[Requirement] All lines below containing the string "items" are to be copied.
§ §
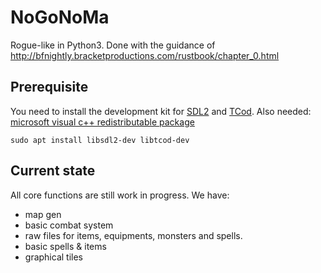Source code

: # NoGoNoMa
Rogue-like in Python3.
Done with the guidance of http://bfnightly.bracketproductions.com/rustbook/chapter_0.html


## Prerequisite
You need to install the development kit for [SDL2](https://www.libsdl.org/) and
[TCod](https://github.com/libtcod/libtcod).
Also needed: [microsoft visual c++ redistributable package](https://www.microsoft.com/fr-fr/download/details.aspx?id=48145)

```
sudo apt install libsdl2-dev libtcod-dev
```

## Current state
All core functions are still work in progress.
We have:
- map gen
- basic combat system
- raw files for items, equipments, monsters and spells.
- basic spells & items
- graphical tiles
§ §
[Finished exercise]
- raw files for items, equipments, monsters and spells.
- basic spells & items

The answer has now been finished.